Crash Truenas Scale between 3 and 4 a.m.

Hello/Bonsoir,
I’m having a problem at the moment, my server crashes every night around 3:30 am for some unknown reason. The server is inaccessible in SMB, Web UI and even SSH, I have to restart it manually, it didn’t do that to me when I was on the previous version.
I’m currently on the latest version of Scale Eal electric
and I tried to disable my Dockge package to see if it was one of my applications that was causing a problem, but obviously not.

Here’s my configuration in case:
i5 9600k
z 390 aorus
64Gb memory
1x250gb OS
1x500gb Apps
3x8To hdd raidz 1
2x2To mirror
650W alim

It’s been several weeks since the crash, but two days ago it stopped crashing when I changed the NTP…I thought I was done, but it came back today at 4am :cry:

Despite the title of the thread, something seems similar to what the Op Is facing (plus similar hw).
Maybe start debugging the things has been suggested there

1 Like

I was just sure about this thread before creating mine and unfortunately, I don’t have the same thing, not even reboots, I’ve tried setting the memory to 2400 MHz instead of 2133.

Are there any nighly tasks/jobs that might trigger this?

Have you tried multiple ntp servers? If not which one are you using and is it reliable?

Also have you tried to connect a monitor during the hang (if console display something) or do you catch some errors in logs?

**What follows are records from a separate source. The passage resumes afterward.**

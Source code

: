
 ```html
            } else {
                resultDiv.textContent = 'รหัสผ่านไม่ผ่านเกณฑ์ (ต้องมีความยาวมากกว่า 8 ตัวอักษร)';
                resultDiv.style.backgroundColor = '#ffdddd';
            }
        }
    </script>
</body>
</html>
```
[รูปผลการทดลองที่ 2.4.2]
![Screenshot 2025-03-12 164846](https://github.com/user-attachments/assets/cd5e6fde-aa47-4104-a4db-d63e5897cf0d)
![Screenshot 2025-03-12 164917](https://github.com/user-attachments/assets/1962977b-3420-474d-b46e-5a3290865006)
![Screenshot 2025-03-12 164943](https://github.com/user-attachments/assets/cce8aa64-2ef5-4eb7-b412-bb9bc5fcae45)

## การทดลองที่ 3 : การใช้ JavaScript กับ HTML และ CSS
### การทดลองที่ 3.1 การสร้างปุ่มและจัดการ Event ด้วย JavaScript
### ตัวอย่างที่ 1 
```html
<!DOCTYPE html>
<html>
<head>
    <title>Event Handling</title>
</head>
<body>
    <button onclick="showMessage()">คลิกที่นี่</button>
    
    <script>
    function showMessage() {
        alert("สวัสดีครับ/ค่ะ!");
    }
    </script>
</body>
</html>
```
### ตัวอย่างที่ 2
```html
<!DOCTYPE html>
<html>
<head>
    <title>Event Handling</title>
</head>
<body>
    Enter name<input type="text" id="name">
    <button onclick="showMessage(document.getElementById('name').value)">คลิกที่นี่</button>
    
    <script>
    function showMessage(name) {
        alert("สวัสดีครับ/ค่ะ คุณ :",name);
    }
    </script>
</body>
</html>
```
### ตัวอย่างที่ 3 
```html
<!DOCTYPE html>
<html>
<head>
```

No, no task is programmed, which makes me wonder what it could be.

Yes, I have a plug-in monitor and only a Freez that displays my machine’s IP address with the 9 choices for configuring the server directly.

For NTP addresses I use this one being in France

Unable to share images, here are the different NTP

0.fr.pool.ntp.org_ Non Oui Non 6 10
1.fr.pool.ntp.org_ Non Oui Non 6 10
2.fr.pool.ntp.org_ Non Oui Non 6 10
3.fr.pool.ntp.org_ Non Oui Non 6 10

Perhaps you could be more specific about when it started crashing relative to software updates and ntp changes.

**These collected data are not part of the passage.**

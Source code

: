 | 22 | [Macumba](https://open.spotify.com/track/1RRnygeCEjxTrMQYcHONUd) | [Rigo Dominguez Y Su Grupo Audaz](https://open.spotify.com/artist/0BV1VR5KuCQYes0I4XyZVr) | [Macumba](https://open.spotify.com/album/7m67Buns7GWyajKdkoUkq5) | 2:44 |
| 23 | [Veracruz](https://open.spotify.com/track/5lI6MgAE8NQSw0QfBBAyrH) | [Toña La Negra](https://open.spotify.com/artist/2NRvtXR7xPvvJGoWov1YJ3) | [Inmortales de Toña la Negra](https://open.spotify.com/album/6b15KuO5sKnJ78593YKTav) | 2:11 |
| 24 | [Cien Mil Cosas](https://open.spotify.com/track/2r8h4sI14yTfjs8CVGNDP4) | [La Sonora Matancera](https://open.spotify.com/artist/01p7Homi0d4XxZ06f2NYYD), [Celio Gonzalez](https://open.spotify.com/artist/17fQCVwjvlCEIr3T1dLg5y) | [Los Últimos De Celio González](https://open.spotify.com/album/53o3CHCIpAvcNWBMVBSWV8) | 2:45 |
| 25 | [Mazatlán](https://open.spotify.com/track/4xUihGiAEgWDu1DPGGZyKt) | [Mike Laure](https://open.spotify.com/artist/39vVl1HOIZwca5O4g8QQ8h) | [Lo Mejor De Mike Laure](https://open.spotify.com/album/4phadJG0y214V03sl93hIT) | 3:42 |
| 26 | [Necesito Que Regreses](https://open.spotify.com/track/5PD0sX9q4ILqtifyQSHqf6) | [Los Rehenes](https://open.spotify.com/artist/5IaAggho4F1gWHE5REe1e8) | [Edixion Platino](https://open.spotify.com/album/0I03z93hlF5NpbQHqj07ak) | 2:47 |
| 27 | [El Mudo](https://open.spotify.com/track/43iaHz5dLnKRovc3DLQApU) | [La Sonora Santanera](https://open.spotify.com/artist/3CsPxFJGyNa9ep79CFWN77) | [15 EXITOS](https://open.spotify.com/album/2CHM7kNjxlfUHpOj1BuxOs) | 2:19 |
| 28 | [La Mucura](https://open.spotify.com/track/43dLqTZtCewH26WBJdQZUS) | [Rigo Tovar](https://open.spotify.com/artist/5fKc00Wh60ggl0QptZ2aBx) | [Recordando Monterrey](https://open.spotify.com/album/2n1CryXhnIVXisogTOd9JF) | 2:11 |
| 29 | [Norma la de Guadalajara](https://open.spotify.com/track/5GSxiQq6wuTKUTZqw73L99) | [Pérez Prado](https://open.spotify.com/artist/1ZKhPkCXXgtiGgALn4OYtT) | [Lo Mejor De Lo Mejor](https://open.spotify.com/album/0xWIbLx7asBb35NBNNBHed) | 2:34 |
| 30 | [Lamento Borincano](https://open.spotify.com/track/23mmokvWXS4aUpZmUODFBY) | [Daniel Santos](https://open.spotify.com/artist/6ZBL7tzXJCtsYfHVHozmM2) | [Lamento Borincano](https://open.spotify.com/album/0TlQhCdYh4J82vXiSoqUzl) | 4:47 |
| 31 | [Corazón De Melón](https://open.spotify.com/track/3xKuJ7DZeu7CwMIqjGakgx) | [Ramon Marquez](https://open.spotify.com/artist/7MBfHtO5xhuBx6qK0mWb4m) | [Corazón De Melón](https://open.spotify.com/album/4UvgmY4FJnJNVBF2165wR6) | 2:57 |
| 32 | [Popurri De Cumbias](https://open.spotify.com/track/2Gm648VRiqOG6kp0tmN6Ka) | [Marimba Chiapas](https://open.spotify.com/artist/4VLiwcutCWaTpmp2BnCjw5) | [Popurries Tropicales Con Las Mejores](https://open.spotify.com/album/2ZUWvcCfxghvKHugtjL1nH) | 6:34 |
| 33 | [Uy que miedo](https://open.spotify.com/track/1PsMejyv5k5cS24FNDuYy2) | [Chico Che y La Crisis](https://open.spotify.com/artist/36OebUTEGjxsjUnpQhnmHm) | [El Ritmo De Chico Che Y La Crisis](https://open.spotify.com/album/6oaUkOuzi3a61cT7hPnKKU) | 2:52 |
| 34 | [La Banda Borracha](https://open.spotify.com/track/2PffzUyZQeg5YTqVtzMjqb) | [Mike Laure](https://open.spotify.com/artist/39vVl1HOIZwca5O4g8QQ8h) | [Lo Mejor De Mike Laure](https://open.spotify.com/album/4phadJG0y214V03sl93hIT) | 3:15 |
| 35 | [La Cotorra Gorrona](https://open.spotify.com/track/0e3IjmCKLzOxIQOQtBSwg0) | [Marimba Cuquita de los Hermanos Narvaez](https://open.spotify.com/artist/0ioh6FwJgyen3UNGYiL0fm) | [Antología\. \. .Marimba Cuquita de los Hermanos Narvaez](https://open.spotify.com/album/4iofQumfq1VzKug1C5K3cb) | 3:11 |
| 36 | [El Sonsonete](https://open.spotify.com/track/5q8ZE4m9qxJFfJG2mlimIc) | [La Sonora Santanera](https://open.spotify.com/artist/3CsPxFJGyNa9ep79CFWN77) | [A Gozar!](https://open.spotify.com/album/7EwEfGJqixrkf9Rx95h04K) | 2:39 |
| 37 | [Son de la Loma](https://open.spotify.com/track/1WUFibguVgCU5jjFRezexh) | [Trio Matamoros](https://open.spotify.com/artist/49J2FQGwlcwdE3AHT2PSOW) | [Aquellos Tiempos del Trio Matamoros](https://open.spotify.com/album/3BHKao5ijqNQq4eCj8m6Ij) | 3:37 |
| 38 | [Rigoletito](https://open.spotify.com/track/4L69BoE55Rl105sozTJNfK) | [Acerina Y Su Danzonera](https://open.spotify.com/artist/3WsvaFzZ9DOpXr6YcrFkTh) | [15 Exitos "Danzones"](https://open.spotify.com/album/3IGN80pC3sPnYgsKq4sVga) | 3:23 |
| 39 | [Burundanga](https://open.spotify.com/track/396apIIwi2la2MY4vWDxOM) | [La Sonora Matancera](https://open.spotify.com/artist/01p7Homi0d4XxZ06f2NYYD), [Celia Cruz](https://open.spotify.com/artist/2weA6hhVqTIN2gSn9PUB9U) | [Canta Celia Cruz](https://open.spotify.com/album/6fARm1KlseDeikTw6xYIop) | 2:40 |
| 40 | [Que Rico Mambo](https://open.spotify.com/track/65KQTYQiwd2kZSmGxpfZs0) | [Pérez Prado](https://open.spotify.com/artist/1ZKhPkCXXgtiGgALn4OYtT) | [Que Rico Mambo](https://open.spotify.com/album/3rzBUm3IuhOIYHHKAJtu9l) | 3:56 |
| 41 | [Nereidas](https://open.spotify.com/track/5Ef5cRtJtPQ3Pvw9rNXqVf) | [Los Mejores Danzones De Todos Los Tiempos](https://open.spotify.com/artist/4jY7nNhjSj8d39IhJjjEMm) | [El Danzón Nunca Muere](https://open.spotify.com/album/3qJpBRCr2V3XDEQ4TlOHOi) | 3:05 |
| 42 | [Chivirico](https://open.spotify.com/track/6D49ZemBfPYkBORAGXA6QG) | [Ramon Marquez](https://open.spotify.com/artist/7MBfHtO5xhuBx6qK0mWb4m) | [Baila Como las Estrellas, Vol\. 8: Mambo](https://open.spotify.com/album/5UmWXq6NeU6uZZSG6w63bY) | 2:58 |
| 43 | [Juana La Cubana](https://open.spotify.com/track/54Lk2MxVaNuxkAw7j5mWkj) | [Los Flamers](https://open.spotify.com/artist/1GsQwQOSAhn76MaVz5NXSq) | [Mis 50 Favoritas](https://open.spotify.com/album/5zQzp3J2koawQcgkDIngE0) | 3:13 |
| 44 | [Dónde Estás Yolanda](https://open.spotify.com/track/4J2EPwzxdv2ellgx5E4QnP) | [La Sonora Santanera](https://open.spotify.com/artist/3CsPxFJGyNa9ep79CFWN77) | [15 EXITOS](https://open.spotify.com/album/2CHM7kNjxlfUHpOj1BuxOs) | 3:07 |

It sounds like it was stable for a few weeks… but now its crashing each night?

Its not a problem we are seeing… so its likely to be hardware related. However, having a 24 hour cycle would be unusual… I’d also check the system clock…

Yes when we switched to the latest version this problem appeared, my friend and I looked into where it was coming from and it disappeared for a few days just before this weekend as said above, when we changed the NTP.
For the record, last night I changed the time on my bios, which was 2 hours off, and this morning the server didn’t crash or freeze.
I’m going to leave it as it is to confirm whether it’s a question of NTP or system time.

1 Like

Well dear friends, I’m back to announce that the server has crashed again…I’m getting fed up, I don’t want to have to fiddle around every 2 months, I keep testing where the problem could be coming from but nothing helps…

Just a thought

maybe it’s an external electric issue (smart device rebooting @ 3:30am cutting off power?)

Unfortunately, I don’t have anything like that at home.

Using the monitoring or netdata can you see if there Is something abnormal before a crash?

Hi
I can report I have a similar issue since upgrading to Electric Eel. No problem at all for more than year now two random crashes. One in Jan and one in Feb. Nothing I can see in the logs, nothing on a monitor and only a cold restart gets it going again. Yes it is on a UPS and no other machines on the same UPS have this problem. I’ve replaced an older nvme drive and that didn’t help and next I will replace the ram unless anyone else has a suggestion?

Have you run a memory test? Test the RAM good.
I would try that before replacing RAM.

Have you submitted a Bug Report directly (when you noticed it) after the problem occured? Ensure you include the log data that is an option during the bug report.

This certainly does sound like an NTP issue, but could also be some software function that is run at a specific time of day. The logs hopefully would identify the exact time of day and possibly the culprit.

In the meantime, as others have said, run a RAM test and CPU test, run them for as long as you can. The RAM I would test for at least 5 complete cycles and CPU at least 5 hours, longer if your system is normally very active. And while I don’t think these would root out the problem, they should give you a sense the computer (for what you can test) is pretty solid.

One piece of added advice… When you upgrade to a newer version of TrueNAS, do not upgrade the ZFS feature set. Ignore it. This allows you to roll back to the previous version if you discover a problem, such as what you currently have.

Just to be clear, you have a keyboard connected and the keys were also not functional? I do not want to assume anything, it causes problems.

Did you check the BIOS time again? Make sure it is correct and not 2 hours off again.

Yes, I can confirm that the keyboard works and that the time differences have been resolved. It’s been a few days since I removed two RAM, so I’m at 32GB… it’s not crashing at the moment. Maybe my processor doesn’t like having both DIMs (4 Ram).

I’ve just discovered that my server crashes when I add movies/serials to my plex (it just did it to me just now).